* _TASK DETAILS_
Retype the data below, every word of it, exactly.

* _DATA PROVIDED_
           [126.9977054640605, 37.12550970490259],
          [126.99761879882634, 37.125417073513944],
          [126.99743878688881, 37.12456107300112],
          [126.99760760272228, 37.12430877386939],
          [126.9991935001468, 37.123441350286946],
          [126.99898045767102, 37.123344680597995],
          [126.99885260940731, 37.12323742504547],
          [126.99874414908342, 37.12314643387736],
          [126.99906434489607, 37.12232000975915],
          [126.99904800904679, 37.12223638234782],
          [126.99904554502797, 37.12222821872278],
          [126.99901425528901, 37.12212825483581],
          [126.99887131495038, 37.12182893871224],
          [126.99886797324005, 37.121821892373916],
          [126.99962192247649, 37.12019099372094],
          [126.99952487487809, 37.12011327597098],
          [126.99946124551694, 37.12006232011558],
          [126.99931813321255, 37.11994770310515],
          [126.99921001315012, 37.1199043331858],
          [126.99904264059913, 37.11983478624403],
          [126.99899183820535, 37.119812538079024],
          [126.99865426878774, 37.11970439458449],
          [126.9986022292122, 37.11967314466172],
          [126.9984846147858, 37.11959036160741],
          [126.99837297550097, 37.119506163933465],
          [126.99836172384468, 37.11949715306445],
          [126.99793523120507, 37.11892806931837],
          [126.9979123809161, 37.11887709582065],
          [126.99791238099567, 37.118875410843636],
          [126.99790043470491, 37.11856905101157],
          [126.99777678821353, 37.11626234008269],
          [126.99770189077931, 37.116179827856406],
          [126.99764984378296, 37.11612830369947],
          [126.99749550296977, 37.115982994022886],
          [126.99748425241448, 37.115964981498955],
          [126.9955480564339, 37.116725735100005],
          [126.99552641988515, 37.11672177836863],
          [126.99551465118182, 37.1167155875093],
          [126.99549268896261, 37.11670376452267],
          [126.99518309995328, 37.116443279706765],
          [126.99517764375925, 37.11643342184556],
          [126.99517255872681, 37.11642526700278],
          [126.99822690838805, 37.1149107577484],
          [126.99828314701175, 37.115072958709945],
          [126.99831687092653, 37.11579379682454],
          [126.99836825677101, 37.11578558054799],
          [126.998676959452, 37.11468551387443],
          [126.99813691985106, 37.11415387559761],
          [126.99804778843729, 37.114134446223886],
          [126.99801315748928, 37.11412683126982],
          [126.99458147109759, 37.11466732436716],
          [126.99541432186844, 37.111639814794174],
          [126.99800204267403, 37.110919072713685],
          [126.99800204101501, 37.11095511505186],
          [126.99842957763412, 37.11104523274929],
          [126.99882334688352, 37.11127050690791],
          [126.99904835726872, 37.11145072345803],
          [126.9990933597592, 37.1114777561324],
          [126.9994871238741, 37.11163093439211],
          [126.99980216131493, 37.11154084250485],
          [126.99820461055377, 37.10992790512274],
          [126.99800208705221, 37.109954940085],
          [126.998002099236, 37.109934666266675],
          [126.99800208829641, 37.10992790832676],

* _RESULT OF THIS TASK_
           [126.9977054640605, 37.12550970490259],
          [126.99761879882634, 37.125417073513944],
          [126.99743878688881, 37.12456107300112],
          [126.99760760272228, 37.12430877386939],
          [126.9991935001468, 37.123441350286946],
          [126.99898045767102, 37.123344680597995],
          [126.99885260940731, 37.12323742504547],
          [126.99874414908342, 37.12314643387736],
          [126.99906434489607, 37.12232000975915],
          [126.99904800904679, 37.12223638234782],
          [126.99904554502797, 37.12222821872278],
          [126.99901425528901, 37.12212825483581],
          [126.99887131495038, 37.12182893871224],
          [126.99886797324005, 37.121821892373916],
          [126.99962192247649, 37.12019099372094],
          [126.99952487487809, 37.12011327597098],
          [126.99946124551694, 37.12006232011558],
          [126.99931813321255, 37.11994770310515],
          [126.99921001315012, 37.1199043331858],
          [126.99904264059913, 37.11983478624403],
          [126.99899183820535, 37.119812538079024],
          [126.99865426878774, 37.11970439458449],
          [126.9986022292122, 37.11967314466172],
          [126.9984846147858, 37.11959036160741],
          [126.99837297550097, 37.119506163933465],
          [126.99836172384468, 37.11949715306445],
          [126.99793523120507, 37.11892806931837],
          [126.9979123809161, 37.11887709582065],
          [126.99791238099567, 37.118875410843636],
          [126.99790043470491, 37.11856905101157],
          [126.99777678821353, 37.11626234008269],
          [126.99770189077931, 37.116179827856406],
          [126.99764984378296, 37.11612830369947],
          [126.99749550296977, 37.115982994022886],
          [126.99748425241448, 37.115964981498955],
          [126.9955480564339, 37.116725735100005],
          [126.99552641988515, 37.11672177836863],
          [126.99551465118182, 37.1167155875093],
          [126.99549268896261, 37.11670376452267],
          [126.99518309995328, 37.116443279706765],
          [126.99517764375925, 37.11643342184556],
          [126.99517255872681, 37.11642526700278],
          [126.99822690838805, 37.1149107577484],
          [126.99828314701175, 37.115072958709945],
          [126.99831687092653, 37.11579379682454],
          [126.99836825677101, 37.11578558054799],
          [126.998676959452, 37.11468551387443],
          [126.99813691985106, 37.11415387559761],
          [126.99804778843729, 37.114134446223886],
          [126.99801315748928, 37.11412683126982],
          [126.99458147109759, 37.11466732436716],
          [126.99541432186844, 37.111639814794174],
          [126.99800204267403, 37.110919072713685],
          [126.99800204101501, 37.11095511505186],
          [126.99842957763412, 37.11104523274929],
          [126.99882334688352, 37.11127050690791],
          [126.99904835726872, 37.11145072345803],
          [126.9990933597592, 37.1114777561324],
          [126.9994871238741, 37.11163093439211],
          [126.99980216131493, 37.11154084250485],
          [126.99820461055377, 37.10992790512274],
          [126.99800208705221, 37.109954940085],
          [126.998002099236, 37.109934666266675],
          [126.99800208829641, 37.10992790832676],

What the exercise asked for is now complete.